▶ Work item: Send back the listing, word for word.

(Source data)

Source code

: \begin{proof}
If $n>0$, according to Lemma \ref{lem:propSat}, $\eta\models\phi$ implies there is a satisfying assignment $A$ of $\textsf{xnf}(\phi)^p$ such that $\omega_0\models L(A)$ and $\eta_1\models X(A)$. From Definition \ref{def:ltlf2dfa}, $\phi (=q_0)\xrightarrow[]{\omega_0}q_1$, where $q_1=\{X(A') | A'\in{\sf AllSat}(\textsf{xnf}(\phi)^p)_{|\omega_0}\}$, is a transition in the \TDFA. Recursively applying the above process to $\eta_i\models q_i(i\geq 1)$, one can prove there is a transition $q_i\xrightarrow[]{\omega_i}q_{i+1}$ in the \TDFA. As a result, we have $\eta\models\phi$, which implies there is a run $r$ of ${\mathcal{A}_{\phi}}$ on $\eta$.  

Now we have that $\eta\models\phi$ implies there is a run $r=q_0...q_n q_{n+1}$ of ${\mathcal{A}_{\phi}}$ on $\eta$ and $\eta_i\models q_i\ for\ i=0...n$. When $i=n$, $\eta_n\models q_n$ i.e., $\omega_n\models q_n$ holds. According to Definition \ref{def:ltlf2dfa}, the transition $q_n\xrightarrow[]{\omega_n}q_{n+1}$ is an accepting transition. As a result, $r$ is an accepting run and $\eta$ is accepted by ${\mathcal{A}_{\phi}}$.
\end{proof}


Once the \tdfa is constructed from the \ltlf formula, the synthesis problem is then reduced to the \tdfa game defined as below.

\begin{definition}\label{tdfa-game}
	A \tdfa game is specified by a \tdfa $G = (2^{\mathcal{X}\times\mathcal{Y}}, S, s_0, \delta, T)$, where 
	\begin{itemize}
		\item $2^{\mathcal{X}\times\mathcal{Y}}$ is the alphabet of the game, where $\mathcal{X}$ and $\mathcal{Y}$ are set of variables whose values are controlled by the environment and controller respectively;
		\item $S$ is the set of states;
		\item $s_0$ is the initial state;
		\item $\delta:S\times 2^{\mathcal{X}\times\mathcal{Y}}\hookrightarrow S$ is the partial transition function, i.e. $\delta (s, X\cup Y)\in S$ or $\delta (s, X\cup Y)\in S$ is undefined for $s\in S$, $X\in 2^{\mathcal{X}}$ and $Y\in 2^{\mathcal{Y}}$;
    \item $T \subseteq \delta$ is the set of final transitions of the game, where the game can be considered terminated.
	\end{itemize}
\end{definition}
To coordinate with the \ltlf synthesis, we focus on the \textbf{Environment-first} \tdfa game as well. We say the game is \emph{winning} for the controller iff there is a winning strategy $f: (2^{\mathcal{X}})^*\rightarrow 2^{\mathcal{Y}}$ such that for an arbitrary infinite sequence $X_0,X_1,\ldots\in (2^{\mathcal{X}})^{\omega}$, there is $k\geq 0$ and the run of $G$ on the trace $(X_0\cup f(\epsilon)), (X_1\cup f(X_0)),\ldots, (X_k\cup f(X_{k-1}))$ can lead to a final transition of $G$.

(End Source data)

▶ Answer to this exercise:
Source code

: \begin{proof}
If $n>0$, according to Lemma \ref{lem:propSat}, $\eta\models\phi$ implies there is a satisfying assignment $A$ of $\textsf{xnf}(\phi)^p$ such that $\omega_0\models L(A)$ and $\eta_1\models X(A)$. From Definition \ref{def:ltlf2dfa}, $\phi (=q_0)\xrightarrow[]{\omega_0}q_1$, where $q_1=\{X(A') | A'\in{\sf AllSat}(\textsf{xnf}(\phi)^p)_{|\omega_0}\}$, is a transition in the \TDFA. Recursively applying the above process to $\eta_i\models q_i(i\geq 1)$, one can prove there is a transition $q_i\xrightarrow[]{\omega_i}q_{i+1}$ in the \TDFA. As a result, we have $\eta\models\phi$, which implies there is a run $r$ of ${\mathcal{A}_{\phi}}$ on $\eta$.  

Now we have that $\eta\models\phi$ implies there is a run $r=q_0...q_n q_{n+1}$ of ${\mathcal{A}_{\phi}}$ on $\eta$ and $\eta_i\models q_i\ for\ i=0...n$. When $i=n$, $\eta_n\models q_n$ i.e., $\omega_n\models q_n$ holds. According to Definition \ref{def:ltlf2dfa}, the transition $q_n\xrightarrow[]{\omega_n}q_{n+1}$ is an accepting transition. As a result, $r$ is an accepting run and $\eta$ is accepted by ${\mathcal{A}_{\phi}}$.
\end{proof}


Once the \tdfa is constructed from the \ltlf formula, the synthesis problem is then reduced to the \tdfa game defined as below.

\begin{definition}\label{tdfa-game}
	A \tdfa game is specified by a \tdfa $G = (2^{\mathcal{X}\times\mathcal{Y}}, S, s_0, \delta, T)$, where 
	\begin{itemize}
		\item $2^{\mathcal{X}\times\mathcal{Y}}$ is the alphabet of the game, where $\mathcal{X}$ and $\mathcal{Y}$ are set of variables whose values are controlled by the environment and controller respectively;
		\item $S$ is the set of states;
		\item $s_0$ is the initial state;
		\item $\delta:S\times 2^{\mathcal{X}\times\mathcal{Y}}\hookrightarrow S$ is the partial transition function, i.e. $\delta (s, X\cup Y)\in S$ or $\delta (s, X\cup Y)\in S$ is undefined for $s\in S$, $X\in 2^{\mathcal{X}}$ and $Y\in 2^{\mathcal{Y}}$;
    \item $T \subseteq \delta$ is the set of final transitions of the game, where the game can be considered terminated.
	\end{itemize}
\end{definition}
To coordinate with the \ltlf synthesis, we focus on the \textbf{Environment-first} \tdfa game as well. We say the game is \emph{winning} for the controller iff there is a winning strategy $f: (2^{\mathcal{X}})^*\rightarrow 2^{\mathcal{Y}}$ such that for an arbitrary infinite sequence $X_0,X_1,\ldots\in (2^{\mathcal{X}})^{\omega}$, there is $k\geq 0$ and the run of $G$ on the trace $(X_0\cup f(\epsilon)), (X_1\cup f(X_0)),\ldots, (X_k\cup f(X_{k-1}))$ can lead to a final transition of $G$.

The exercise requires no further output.